> PROBLEM TO WORK ON: The data beneath this task is to be duplicated exactly, in its entirety.

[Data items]

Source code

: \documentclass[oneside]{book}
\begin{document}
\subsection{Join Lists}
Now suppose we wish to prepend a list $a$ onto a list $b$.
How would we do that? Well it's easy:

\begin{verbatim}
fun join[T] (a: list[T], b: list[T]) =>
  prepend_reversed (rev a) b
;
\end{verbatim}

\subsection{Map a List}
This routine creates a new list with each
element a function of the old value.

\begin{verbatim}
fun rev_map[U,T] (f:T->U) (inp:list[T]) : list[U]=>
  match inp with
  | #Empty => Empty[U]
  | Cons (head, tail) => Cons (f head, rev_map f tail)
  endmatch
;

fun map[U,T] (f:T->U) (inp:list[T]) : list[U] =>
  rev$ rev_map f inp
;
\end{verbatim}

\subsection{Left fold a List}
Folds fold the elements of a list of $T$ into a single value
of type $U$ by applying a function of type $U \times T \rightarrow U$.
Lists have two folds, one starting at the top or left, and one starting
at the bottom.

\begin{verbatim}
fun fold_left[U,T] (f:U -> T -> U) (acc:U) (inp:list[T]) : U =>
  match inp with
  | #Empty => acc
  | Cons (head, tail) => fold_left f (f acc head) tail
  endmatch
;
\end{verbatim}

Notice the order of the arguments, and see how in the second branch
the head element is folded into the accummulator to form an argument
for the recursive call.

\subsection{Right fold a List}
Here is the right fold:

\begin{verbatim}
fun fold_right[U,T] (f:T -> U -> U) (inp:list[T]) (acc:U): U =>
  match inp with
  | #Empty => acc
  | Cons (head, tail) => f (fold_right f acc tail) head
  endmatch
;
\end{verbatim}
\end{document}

> EXERCISE OUTPUT:
Source code

: \documentclass[oneside]{book}
\begin{document}
\subsection{Join Lists}
Now suppose we wish to prepend a list $a$ onto a list $b$.
How would we do that? Well it's easy:

\begin{verbatim}
fun join[T] (a: list[T], b: list[T]) =>
  prepend_reversed (rev a) b
;
\end{verbatim}

\subsection{Map a List}
This routine creates a new list with each
element a function of the old value.

\begin{verbatim}
fun rev_map[U,T] (f:T->U) (inp:list[T]) : list[U]=>
  match inp with
  | #Empty => Empty[U]
  | Cons (head, tail) => Cons (f head, rev_map f tail)
  endmatch
;

fun map[U,T] (f:T->U) (inp:list[T]) : list[U] =>
  rev$ rev_map f inp
;
\end{verbatim}

\subsection{Left fold a List}
Folds fold the elements of a list of $T$ into a single value
of type $U$ by applying a function of type $U \times T \rightarrow U$.
Lists have two folds, one starting at the top or left, and one starting
at the bottom.

\begin{verbatim}
fun fold_left[U,T] (f:U -> T -> U) (acc:U) (inp:list[T]) : U =>
  match inp with
  | #Empty => acc
  | Cons (head, tail) => fold_left f (f acc head) tail
  endmatch
;
\end{verbatim}

Notice the order of the arguments, and see how in the second branch
the head element is folded into the accummulator to form an argument
for the recursive call.

\subsection{Right fold a List}
Here is the right fold:

\begin{verbatim}
fun fold_right[U,T] (f:T -> U -> U) (inp:list[T]) (acc:U): U =>
  match inp with
  | #Empty => acc
  | Cons (head, tail) => f (fold_right f acc tail) head
  endmatch
;
\end{verbatim}
\end{document}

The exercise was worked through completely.